George Giannaris, Savvas’ father, owns the five-decade-old iconic restaurant, Hellenic. As a child, Savvas’ routine was school, homework, then head right to the restaurant to help. “It was never an obligation,” says Savvas of working in his family’s kitchen. “It was a choice.”
He graduated from Mattituck High School in 2019 and pursued a bachelor’s degree in statistics at Binghamton University in Binghamton, N.Y.
Despite wanting to pursue the culinary path, Savvas’ father pushed him to get a “credible degree,” but in his second year the impulse struck Savvas again, driving him to determine a course map allowing him to graduate from Binghamton a year early.
“My dad was like ‘You know that’s a big challenge but do it and then we can talk,’” says Savvas. “That set the gears in motion.”
In 2022, he returned to the North Fork serving as sous chef at Hellenic for a few months, then moved to Paris, France in December to study cuisine and pastry at the highly acclaimed culinary school, Le Cordon Bleu Paris.
The experience was extraordinary, Savvas says — ranging from the culinary education itself to being alone in another country for the first time, and immersing himself in spectacular products through the food market vendors lining the street where he lived.
“I would stop on the subway four stops early and I’d walk back to my apartment and gather everything that was fresh and cook,” says Savvas. “I did that almost seven nights a week for a year straight.”
At the end of the year-long accelerated program, Savvas applied to jobs in France and New York City.

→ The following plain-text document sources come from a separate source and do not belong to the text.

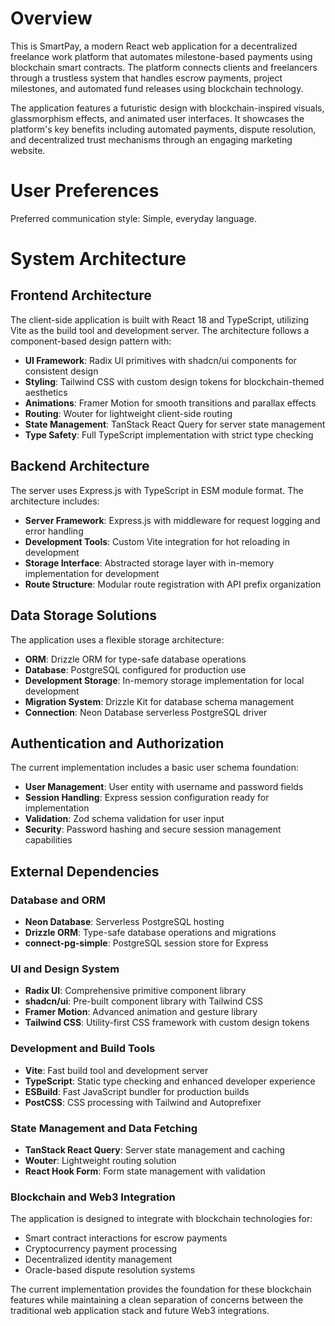 # Overview

This is SmartPay, a modern React web application for a decentralized freelance work platform that automates milestone-based payments using blockchain smart contracts. The platform connects clients and freelancers through a trustless system that handles escrow payments, project milestones, and automated fund releases using blockchain technology.

The application features a futuristic design with blockchain-inspired visuals, glassmorphism effects, and animated user interfaces. It showcases the platform's key benefits including automated payments, dispute resolution, and decentralized trust mechanisms through an engaging marketing website.

# User Preferences

Preferred communication style: Simple, everyday language.

# System Architecture

## Frontend Architecture
The client-side application is built with React 18 and TypeScript, utilizing Vite as the build tool and development server. The architecture follows a component-based design pattern with:

- **UI Framework**: Radix UI primitives with shadcn/ui components for consistent design
- **Styling**: Tailwind CSS with custom design tokens for blockchain-themed aesthetics
- **Animations**: Framer Motion for smooth transitions and parallax effects
- **Routing**: Wouter for lightweight client-side routing
- **State Management**: TanStack React Query for server state management
- **Type Safety**: Full TypeScript implementation with strict type checking

## Backend Architecture
The server uses Express.js with TypeScript in ESM module format. The architecture includes:

- **Server Framework**: Express.js with middleware for request logging and error handling
- **Development Tools**: Custom Vite integration for hot reloading in development
- **Storage Interface**: Abstracted storage layer with in-memory implementation for development
- **Route Structure**: Modular route registration with API prefix organization

## Data Storage Solutions
The application uses a flexible storage architecture:

- **ORM**: Drizzle ORM for type-safe database operations
- **Database**: PostgreSQL configured for production use
- **Development Storage**: In-memory storage implementation for local development
- **Migration System**: Drizzle Kit for database schema management
- **Connection**: Neon Database serverless PostgreSQL driver

## Authentication and Authorization
The current implementation includes a basic user schema foundation:

- **User Management**: User entity with username and password fields
- **Session Handling**: Express session configuration ready for implementation
- **Validation**: Zod schema validation for user input
- **Security**: Password hashing and secure session management capabilities

## External Dependencies

### Database and ORM
- **Neon Database**: Serverless PostgreSQL hosting
- **Drizzle ORM**: Type-safe database operations and migrations
- **connect-pg-simple**: PostgreSQL session store for Express

### UI and Design System
- **Radix UI**: Comprehensive primitive component library
- **shadcn/ui**: Pre-built component library with Tailwind CSS
- **Framer Motion**: Advanced animation and gesture library
- **Tailwind CSS**: Utility-first CSS framework with custom design tokens

### Development and Build Tools
- **Vite**: Fast build tool and development server
- **TypeScript**: Static type checking and enhanced developer experience
- **ESBuild**: Fast JavaScript bundler for production builds
- **PostCSS**: CSS processing with Tailwind and Autoprefixer

### State Management and Data Fetching
- **TanStack React Query**: Server state management and caching
- **Wouter**: Lightweight routing solution
- **React Hook Form**: Form state management with validation

### Blockchain and Web3 Integration
The application is designed to integrate with blockchain technologies for:
- Smart contract interactions for escrow payments
- Cryptocurrency payment processing
- Decentralized identity management
- Oracle-based dispute resolution systems

The current implementation provides the foundation for these blockchain features while maintaining a clean separation of concerns between the traditional web application stack and future Web3 integrations.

He interviewed with several Michelin Star-rated restaurants. Eleven Madison Park boasted a hefty three, the most an establishment can receive as per the Michelin Guide, ranking restaurants for ingredient quality, harmony of flavors, mastery of culinary techniques, chef’s personality shining through cuisine and consistency over time.

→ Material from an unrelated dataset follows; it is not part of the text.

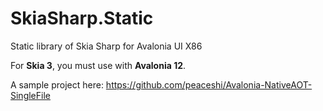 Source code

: # SkiaSharp.Static

Static library of Skia Sharp for Avalonia UI X86

For **Skia 3**, you must use with **Avalonia 12**.

A sample project here: <https://github.com/peaceshi/Avalonia-NativeAOT-SingleFile>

“When I stepped into Eleven Madison Park, I just knew,” says Savvas. “In hindsight I can’t believe I said this to them, but I was like, ‘I really just want to get my ass kicked, I want to be in an intense environment and this is where I need to be and I can start tomorrow,’ and I didn’t even live in the city.”
Until moving to the city, Savas commuted three hours daily, working 80 hour weeks moving from the lowest level position in the kitchen to the cold line, the hot section and into a leadership role, managing the new kitchen staff.
From his earlier work at Hellenic, Savvas brought respect for the ingredients he uses, an understanding for how front-of-house and back-of-house work together and an appreciation for being in a kitchen, even for 16 hours a day.
Now, in celebration of Eleven Madison Park Chef Daniel Humm’s 20th anniversary, the restaurant is serving a retrospective menu that Savvas is working the duck roasting station to create.
“This is constant learning, it’s constant refinement and optimization and pushing to make things as good as they can be as fast as possible while cooking for 200 people,” says Savvas. “That’s something we take pride in a lot at the restaurant, that everyone is constantly learning. If you’re not learning, you’re not in the right place.”
If the North Fork is lucky, Savvas’ culinary talent may return home in coming years, he says.
“I definitely am very, very interested in showing the North Fork as a culinary destination,” says Savvas. “I think there are a few restaurants out there, but not enough that are actually showing the region for as special as it is.”